* _REQUIREMENT_
What is needed is a word-for-word copy of every record below, minus the pictures.
___ RECORDS TO PROCESS ___
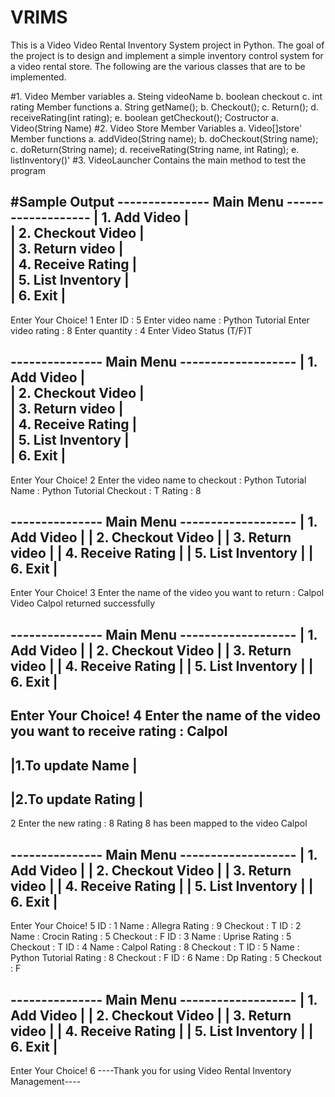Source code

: # VRIMS
This is a Video Video Rental Inventory System project in Python.
The goal of the project is to design and implement a simple inventory control system for a video rental store.
The following are the various classes that are to be implemented.

#1. Video
  Member variables
      a. Steing videoName
      b. boolean checkout
      c. int rating
  Member functions
      a. String getName();
      b. Checkout();
      c. Return();
      d. receiveRating(int rating);
      e. boolean getCheckout();
  Costructor
      a. Video(String Name)
#2. Video Store
  Member Variables
      a. Video[]store'
  Member functions
      a. addVideo(String name);
      b. doCheckout(String name);
      c. doReturn(String name);
      d. receiveRating(String name, int Rating);
      e. listInventory()'
#3. VideoLauncher
   Contains the main method to test the program 

#Sample Output
--------------- Main Menu -------------------
|    1. Add Video                   |        
|    2. Checkout Video              |        
|    3. Return video                |        
|    4. Receive Rating              |        
|    5. List Inventory              |        
|    6. Exit                        |        
---------------------------------------------
Enter Your Choice!
1
Enter ID : 5
Enter video name : Python Tutorial
Enter video rating : 8
Enter quantity : 4
Enter Video Status (T/F)T

--------------- Main Menu -------------------
|    1. Add Video                   |        
|    2. Checkout Video              |        
|    3. Return video                |        
|    4. Receive Rating              |        
|    5. List Inventory              |        
|    6. Exit                        |        
---------------------------------------------
Enter Your Choice!
2
Enter the video name to checkout : Python Tutorial
Name :  Python Tutorial 
 Checkout :  T
 Rating :  8
 
 --------------- Main Menu -------------------
|    1. Add Video                   |
|    2. Checkout Video              |
|    3. Return video                |
|    4. Receive Rating              |
|    5. List Inventory              |
|    6. Exit                        |
---------------------------------------------
Enter Your Choice!
3
Enter the name of the video you want to return : Calpol
Video Calpol returned successfully

--------------- Main Menu -------------------
|    1. Add Video                   |
|    2. Checkout Video              |
|    3. Return video                |
|    4. Receive Rating              |
|    5. List Inventory              |
|    6. Exit                        |
---------------------------------------------
Enter Your Choice!
4
Enter the name of the video you want to receive rating : Calpol
---------------------------------------------
|1.To update Name                           |
---------------------------------------------
|2.To update Rating                         |
---------------------------------------------
2
Enter the new rating : 8
Rating  8 has been mapped to the video  Calpol

--------------- Main Menu -------------------
|    1. Add Video                   |
|    2. Checkout Video              |
|    3. Return video                |
|    4. Receive Rating              |
|    5. List Inventory              |
|    6. Exit                        |
---------------------------------------------
Enter Your Choice!
5
ID :  1   Name :  Allegra  Rating :  9   Checkout :  T
ID :  2   Name :  Crocin   Rating :  5   Checkout :  F
ID :  3   Name :  Uprise   Rating :  5   Checkout :  T
ID :  4   Name :  Calpol   Rating :  8   Checkout :  T
ID :  5   Name :  Python Tutorial Rating :  8 Checkout :  F
ID :  6   Name :  Dp       Rating :  5   Checkout :  F
 
--------------- Main Menu -------------------
|    1. Add Video                   |
|    2. Checkout Video              |
|    3. Return video                |
|    4. Receive Rating              |
|    5. List Inventory              |
|    6. Exit                        |
---------------------------------------------
Enter Your Choice!
6
----Thank you for using Video Rental Inventory Management----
___
* _ANSWER SPACE_
Source code

: # VRIMS
This is a Video Video Rental Inventory System project in Python.
The goal of the project is to design and implement a simple inventory control system for a video rental store.
The following are the various classes that are to be implemented.

#1. Video
  Member variables
      a. Steing videoName
      b. boolean checkout
      c. int rating
  Member functions
      a. String getName();
      b. Checkout();
      c. Return();
      d. receiveRating(int rating);
      e. boolean getCheckout();
  Costructor
      a. Video(String Name)
#2. Video Store
  Member Variables
      a. Video[]store'
  Member functions
      a. addVideo(String name);
      b. doCheckout(String name);
      c. doReturn(String name);
      d. receiveRating(String name, int Rating);
      e. listInventory()'
#3. VideoLauncher
   Contains the main method to test the program 

#Sample Output
--------------- Main Menu -------------------
|    1. Add Video                   |        
|    2. Checkout Video              |        
|    3. Return video                |        
|    4. Receive Rating              |        
|    5. List Inventory              |        
|    6. Exit                        |        
---------------------------------------------
Enter Your Choice!
1
Enter ID : 5
Enter video name : Python Tutorial
Enter video rating : 8
Enter quantity : 4
Enter Video Status (T/F)T

--------------- Main Menu -------------------
|    1. Add Video                   |        
|    2. Checkout Video              |        
|    3. Return video                |        
|    4. Receive Rating              |        
|    5. List Inventory              |        
|    6. Exit                        |        
---------------------------------------------
Enter Your Choice!
2
Enter the video name to checkout : Python Tutorial
Name :  Python Tutorial 
 Checkout :  T
 Rating :  8
 
 --------------- Main Menu -------------------
|    1. Add Video                   |
|    2. Checkout Video              |
|    3. Return video                |
|    4. Receive Rating              |
|    5. List Inventory              |
|    6. Exit                        |
---------------------------------------------
Enter Your Choice!
3
Enter the name of the video you want to return : Calpol
Video Calpol returned successfully

--------------- Main Menu -------------------
|    1. Add Video                   |
|    2. Checkout Video              |
|    3. Return video                |
|    4. Receive Rating              |
|    5. List Inventory              |
|    6. Exit                        |
---------------------------------------------
Enter Your Choice!
4
Enter the name of the video you want to receive rating : Calpol
---------------------------------------------
|1.To update Name                           |
---------------------------------------------
|2.To update Rating                         |
---------------------------------------------
2
Enter the new rating : 8
Rating  8 has been mapped to the video  Calpol

--------------- Main Menu -------------------
|    1. Add Video                   |
|    2. Checkout Video              |
|    3. Return video                |
|    4. Receive Rating              |
|    5. List Inventory              |
|    6. Exit                        |
---------------------------------------------
Enter Your Choice!
5
ID :  1   Name :  Allegra  Rating :  9   Checkout :  T
ID :  2   Name :  Crocin   Rating :  5   Checkout :  F
ID :  3   Name :  Uprise   Rating :  5   Checkout :  T
ID :  4   Name :  Calpol   Rating :  8   Checkout :  T
ID :  5   Name :  Python Tutorial Rating :  8 Checkout :  F
ID :  6   Name :  Dp       Rating :  5   Checkout :  F
 
--------------- Main Menu -------------------
|    1. Add Video                   |
|    2. Checkout Video              |
|    3. Return video                |
|    4. Receive Rating              |
|    5. List Inventory              |
|    6. Exit                        |
---------------------------------------------
Enter Your Choice!
6
----Thank you for using Video Rental Inventory Management----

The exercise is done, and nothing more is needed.